> [TO DO]
Your task is to write out exactly the lines from the line containing "https://www.researchgate.net/profile/Florent_Feriol2" through the end of the records, inclusive at both ends.

> [RECORDED DATA]
=======
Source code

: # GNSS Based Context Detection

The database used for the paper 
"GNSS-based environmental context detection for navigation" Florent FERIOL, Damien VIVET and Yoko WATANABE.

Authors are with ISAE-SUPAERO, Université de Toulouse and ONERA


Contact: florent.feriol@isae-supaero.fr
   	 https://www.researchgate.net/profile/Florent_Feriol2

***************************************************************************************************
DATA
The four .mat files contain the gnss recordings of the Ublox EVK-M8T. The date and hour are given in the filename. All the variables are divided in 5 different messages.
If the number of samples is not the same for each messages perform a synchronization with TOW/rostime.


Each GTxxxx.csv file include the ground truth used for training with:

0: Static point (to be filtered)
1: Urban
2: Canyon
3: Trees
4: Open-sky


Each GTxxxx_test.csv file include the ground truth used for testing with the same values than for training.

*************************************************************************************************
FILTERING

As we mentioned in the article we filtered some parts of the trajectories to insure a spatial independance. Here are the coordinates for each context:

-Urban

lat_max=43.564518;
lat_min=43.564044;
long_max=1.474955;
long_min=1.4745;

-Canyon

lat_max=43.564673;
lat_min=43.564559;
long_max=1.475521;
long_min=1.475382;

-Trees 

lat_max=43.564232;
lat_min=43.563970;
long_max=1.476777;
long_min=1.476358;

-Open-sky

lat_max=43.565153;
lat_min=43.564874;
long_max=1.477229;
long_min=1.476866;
=======
> [RESULT FOR THIS EXERCISE]
   	 https://www.researchgate.net/profile/Florent_Feriol2

***************************************************************************************************
DATA
The four .mat files contain the gnss recordings of the Ublox EVK-M8T. The date and hour are given in the filename. All the variables are divided in 5 different messages.
If the number of samples is not the same for each messages perform a synchronization with TOW/rostime.


Each GTxxxx.csv file include the ground truth used for training with:

0: Static point (to be filtered)
1: Urban
2: Canyon
3: Trees
4: Open-sky


Each GTxxxx_test.csv file include the ground truth used for testing with the same values than for training.

*************************************************************************************************
FILTERING

As we mentioned in the article we filtered some parts of the trajectories to insure a spatial independance. Here are the coordinates for each context:

-Urban

lat_max=43.564518;
lat_min=43.564044;
long_max=1.474955;
long_min=1.4745;

-Canyon

lat_max=43.564673;
lat_min=43.564559;
long_max=1.475521;
long_min=1.475382;

-Trees 

lat_max=43.564232;
lat_min=43.563970;
long_max=1.476777;
long_min=1.476358;

-Open-sky

lat_max=43.565153;
lat_min=43.564874;
long_max=1.477229;
long_min=1.476866;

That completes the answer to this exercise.